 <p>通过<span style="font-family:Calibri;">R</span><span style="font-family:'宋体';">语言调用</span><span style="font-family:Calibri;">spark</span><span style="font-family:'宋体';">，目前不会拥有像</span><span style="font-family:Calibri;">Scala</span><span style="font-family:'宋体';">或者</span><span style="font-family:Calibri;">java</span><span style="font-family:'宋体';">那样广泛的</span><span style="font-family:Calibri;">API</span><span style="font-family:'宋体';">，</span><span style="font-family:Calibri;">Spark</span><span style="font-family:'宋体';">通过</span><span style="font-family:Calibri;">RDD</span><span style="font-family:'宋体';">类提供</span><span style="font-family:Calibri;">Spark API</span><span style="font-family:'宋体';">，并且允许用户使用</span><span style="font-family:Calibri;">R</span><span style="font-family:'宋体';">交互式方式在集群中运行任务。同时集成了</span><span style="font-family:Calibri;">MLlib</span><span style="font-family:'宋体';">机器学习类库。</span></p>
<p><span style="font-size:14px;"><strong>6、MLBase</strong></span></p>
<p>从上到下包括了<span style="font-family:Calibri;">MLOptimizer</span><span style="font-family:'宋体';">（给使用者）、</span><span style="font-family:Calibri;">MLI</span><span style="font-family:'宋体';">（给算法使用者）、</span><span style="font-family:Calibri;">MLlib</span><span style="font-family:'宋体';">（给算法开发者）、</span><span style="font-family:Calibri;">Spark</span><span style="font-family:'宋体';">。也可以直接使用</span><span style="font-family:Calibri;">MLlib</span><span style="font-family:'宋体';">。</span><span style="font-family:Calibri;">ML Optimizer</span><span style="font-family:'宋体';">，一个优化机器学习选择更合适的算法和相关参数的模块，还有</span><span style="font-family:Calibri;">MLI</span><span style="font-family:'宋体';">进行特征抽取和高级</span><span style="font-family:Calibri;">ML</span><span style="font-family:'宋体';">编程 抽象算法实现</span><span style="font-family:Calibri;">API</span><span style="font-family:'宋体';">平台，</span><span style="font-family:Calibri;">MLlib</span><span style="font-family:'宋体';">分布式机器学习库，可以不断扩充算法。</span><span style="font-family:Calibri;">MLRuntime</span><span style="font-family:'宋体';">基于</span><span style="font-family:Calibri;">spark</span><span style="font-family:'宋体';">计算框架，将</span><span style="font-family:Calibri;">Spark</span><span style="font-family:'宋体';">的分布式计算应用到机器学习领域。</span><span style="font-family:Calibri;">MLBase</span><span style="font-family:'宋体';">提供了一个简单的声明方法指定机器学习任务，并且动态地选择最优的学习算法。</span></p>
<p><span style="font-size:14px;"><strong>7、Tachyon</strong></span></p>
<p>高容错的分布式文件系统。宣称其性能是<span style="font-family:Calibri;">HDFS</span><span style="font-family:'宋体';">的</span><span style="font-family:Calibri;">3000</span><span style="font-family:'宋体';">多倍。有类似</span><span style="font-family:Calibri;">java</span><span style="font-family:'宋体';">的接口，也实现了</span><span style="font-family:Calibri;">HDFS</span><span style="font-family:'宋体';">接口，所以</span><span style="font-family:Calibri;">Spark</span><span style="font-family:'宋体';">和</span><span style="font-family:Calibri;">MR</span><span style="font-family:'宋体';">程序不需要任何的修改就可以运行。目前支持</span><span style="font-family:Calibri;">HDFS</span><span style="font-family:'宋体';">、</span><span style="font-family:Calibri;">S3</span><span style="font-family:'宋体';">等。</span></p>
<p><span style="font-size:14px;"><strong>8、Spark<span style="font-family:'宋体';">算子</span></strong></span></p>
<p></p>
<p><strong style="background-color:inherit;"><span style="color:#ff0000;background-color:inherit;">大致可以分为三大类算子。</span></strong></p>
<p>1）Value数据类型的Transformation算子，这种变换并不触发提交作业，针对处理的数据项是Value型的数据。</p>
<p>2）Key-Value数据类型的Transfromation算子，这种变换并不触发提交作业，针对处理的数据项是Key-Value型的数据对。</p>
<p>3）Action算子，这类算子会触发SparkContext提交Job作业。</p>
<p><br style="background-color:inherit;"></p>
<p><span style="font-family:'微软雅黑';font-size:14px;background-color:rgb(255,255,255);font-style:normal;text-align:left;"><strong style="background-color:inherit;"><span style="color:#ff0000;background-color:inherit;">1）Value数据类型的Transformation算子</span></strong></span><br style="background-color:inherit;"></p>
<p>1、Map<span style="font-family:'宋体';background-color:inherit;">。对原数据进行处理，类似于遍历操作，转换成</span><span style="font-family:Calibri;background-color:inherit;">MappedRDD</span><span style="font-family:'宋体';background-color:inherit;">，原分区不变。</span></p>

= = = = =

■ **Task to complete**:
Each line in the data that holds the string "这种变换并不触发提交作业" should be found and copied.

■ **Task result**:
<p>1）Value数据类型的Transformation算子，这种变换并不触发提交作业，针对处理的数据项是Value型的数据。</p>
<p>2）Key-Value数据类型的Transfromation算子，这种变换并不触发提交作业，针对处理的数据项是Key-Value型的数据对。</p>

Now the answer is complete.